(Plain-text document sources)
╭──

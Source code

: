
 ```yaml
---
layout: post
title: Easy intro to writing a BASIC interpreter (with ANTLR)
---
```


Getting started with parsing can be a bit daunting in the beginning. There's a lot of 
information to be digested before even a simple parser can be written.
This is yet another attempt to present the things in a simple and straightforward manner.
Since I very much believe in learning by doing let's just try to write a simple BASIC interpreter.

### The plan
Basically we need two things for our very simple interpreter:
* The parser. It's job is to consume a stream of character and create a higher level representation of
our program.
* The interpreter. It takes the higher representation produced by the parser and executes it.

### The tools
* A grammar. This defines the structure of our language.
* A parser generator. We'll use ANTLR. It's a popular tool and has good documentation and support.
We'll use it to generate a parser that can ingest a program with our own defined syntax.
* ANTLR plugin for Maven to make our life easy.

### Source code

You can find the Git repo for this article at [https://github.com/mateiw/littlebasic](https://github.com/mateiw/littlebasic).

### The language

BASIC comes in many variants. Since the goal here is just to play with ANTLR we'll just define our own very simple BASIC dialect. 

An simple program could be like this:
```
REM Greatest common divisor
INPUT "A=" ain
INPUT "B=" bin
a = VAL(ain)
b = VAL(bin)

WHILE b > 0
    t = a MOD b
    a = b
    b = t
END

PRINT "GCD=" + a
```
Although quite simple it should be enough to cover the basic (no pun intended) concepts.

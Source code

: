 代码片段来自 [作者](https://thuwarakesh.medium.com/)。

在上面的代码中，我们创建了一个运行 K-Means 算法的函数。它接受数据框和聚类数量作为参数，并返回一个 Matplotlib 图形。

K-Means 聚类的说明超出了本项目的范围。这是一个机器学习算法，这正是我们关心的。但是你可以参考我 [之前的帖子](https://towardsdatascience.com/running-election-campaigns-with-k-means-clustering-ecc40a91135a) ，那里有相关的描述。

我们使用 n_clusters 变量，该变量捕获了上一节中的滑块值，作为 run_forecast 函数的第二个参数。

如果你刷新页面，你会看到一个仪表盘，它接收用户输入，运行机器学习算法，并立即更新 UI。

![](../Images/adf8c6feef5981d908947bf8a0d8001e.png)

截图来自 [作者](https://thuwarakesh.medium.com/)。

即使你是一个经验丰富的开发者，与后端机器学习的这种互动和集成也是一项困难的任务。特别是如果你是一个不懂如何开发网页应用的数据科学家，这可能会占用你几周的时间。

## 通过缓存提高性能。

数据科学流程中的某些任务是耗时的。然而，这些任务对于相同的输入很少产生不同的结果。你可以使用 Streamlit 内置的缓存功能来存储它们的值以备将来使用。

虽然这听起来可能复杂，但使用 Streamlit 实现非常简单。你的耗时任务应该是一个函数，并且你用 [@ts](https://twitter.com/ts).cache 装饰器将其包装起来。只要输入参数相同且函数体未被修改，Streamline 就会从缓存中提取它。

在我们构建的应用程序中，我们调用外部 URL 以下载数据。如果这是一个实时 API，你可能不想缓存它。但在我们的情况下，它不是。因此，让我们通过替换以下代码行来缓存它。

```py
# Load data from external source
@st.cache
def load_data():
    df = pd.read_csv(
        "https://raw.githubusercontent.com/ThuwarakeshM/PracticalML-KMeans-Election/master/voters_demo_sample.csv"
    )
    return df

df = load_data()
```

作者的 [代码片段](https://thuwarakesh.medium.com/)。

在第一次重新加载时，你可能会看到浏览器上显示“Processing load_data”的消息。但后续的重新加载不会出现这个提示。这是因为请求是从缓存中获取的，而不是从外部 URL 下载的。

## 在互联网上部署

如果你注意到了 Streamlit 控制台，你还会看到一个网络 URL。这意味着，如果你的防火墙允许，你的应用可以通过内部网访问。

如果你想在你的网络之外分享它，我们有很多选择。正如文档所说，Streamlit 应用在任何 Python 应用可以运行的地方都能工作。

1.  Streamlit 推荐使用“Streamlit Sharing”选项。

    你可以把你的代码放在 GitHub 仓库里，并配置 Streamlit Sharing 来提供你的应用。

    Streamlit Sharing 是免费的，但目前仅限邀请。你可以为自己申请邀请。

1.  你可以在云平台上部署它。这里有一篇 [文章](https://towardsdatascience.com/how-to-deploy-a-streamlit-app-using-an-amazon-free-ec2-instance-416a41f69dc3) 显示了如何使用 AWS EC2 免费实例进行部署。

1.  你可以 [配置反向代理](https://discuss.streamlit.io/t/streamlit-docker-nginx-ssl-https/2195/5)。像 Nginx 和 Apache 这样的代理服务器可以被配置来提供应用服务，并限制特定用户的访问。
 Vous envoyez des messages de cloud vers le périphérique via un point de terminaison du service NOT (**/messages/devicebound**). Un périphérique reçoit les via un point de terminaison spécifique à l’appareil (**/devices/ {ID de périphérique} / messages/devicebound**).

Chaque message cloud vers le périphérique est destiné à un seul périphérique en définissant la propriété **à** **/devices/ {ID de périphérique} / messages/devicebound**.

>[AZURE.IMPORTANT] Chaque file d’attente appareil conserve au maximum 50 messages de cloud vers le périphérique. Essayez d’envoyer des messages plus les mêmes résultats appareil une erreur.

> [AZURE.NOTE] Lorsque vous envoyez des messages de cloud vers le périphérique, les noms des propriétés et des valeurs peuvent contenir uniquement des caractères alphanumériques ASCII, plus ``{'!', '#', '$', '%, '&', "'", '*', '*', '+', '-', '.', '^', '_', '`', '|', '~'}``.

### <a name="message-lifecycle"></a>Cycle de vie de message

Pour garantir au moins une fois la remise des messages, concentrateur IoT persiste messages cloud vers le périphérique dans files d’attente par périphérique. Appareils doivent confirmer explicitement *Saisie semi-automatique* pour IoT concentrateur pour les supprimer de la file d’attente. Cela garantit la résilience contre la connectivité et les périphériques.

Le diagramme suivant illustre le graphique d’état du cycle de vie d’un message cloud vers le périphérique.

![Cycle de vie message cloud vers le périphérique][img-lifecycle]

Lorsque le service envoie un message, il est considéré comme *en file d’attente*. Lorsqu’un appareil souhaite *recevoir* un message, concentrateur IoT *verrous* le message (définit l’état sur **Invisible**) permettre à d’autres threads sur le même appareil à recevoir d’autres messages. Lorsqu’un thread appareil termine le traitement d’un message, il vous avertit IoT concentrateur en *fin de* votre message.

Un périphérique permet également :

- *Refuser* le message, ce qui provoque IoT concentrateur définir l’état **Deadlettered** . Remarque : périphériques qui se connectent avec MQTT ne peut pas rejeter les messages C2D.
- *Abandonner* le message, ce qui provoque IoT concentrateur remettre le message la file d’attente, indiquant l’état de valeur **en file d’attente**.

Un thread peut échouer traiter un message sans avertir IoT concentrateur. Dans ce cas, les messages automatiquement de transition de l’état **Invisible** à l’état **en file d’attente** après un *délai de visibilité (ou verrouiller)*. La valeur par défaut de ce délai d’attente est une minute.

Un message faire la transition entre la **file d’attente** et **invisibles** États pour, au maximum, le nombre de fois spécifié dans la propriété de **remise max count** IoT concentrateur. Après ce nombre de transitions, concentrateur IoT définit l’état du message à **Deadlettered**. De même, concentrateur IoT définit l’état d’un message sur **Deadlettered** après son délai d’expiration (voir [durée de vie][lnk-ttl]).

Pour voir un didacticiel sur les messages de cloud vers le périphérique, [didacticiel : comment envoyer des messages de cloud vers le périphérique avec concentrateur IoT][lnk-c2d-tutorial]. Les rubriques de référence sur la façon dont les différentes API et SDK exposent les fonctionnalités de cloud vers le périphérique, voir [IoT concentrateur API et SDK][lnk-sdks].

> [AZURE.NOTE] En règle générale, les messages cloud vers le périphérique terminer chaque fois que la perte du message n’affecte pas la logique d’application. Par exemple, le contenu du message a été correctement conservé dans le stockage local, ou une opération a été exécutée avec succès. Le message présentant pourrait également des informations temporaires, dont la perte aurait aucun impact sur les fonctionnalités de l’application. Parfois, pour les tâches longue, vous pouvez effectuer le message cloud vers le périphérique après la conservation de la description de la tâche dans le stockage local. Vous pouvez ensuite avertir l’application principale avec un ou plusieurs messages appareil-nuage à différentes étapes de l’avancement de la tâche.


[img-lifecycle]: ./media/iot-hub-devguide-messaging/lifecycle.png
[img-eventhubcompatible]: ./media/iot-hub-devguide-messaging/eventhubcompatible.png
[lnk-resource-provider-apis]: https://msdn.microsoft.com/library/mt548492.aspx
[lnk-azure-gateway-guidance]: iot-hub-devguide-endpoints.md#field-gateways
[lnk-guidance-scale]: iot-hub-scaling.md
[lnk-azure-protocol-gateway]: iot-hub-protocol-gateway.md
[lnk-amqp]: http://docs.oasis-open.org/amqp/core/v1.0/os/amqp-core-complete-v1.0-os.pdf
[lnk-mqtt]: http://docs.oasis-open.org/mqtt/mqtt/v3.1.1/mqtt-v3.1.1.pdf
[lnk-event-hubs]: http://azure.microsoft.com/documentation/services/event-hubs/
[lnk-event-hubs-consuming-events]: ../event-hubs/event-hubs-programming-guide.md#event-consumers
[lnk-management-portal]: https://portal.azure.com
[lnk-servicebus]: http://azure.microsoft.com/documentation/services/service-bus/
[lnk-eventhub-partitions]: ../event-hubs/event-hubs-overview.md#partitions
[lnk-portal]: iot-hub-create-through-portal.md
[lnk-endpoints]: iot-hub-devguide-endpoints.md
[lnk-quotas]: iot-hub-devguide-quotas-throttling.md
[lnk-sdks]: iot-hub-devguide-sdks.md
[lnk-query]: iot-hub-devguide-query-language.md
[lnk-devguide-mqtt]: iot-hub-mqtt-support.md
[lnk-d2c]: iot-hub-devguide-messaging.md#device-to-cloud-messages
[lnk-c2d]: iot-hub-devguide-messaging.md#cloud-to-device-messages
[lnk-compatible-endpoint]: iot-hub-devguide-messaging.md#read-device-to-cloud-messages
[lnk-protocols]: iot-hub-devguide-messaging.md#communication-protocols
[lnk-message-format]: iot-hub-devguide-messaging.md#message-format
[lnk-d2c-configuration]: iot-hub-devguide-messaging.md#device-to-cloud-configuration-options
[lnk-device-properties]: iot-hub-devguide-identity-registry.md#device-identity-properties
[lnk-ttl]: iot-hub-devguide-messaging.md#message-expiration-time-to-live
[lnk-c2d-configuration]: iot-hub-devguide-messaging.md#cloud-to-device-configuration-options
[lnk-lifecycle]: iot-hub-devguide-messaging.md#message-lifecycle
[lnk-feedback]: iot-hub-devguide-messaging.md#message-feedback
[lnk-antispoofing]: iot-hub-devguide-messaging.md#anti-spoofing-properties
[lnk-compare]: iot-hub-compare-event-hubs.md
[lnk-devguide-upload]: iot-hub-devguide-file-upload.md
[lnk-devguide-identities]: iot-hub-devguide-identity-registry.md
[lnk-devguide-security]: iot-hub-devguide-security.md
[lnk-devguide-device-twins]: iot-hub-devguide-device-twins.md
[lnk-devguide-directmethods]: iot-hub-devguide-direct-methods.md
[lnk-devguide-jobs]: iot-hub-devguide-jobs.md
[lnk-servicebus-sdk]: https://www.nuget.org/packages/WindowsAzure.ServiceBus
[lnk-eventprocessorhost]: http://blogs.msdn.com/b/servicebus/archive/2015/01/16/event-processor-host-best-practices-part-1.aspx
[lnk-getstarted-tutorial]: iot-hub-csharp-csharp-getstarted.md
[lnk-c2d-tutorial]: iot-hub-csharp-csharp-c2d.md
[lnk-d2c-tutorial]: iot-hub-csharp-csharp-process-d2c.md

╰──

Exercise goal
Look above for the line with "An simple program" and the line with "Although quite simple"; transcribe both and all lines in between, exactly, and nothing else.

Exercise solution
An simple program could be like this:
```
REM Greatest common divisor
INPUT "A=" ain
INPUT "B=" bin
a = VAL(ain)
b = VAL(bin)

WHILE b > 0
    t = a MOD b
    a = b
    b = t
END

PRINT "GCD=" + a
```
Although quite simple it should be enough to cover the basic (no pun intended) concepts.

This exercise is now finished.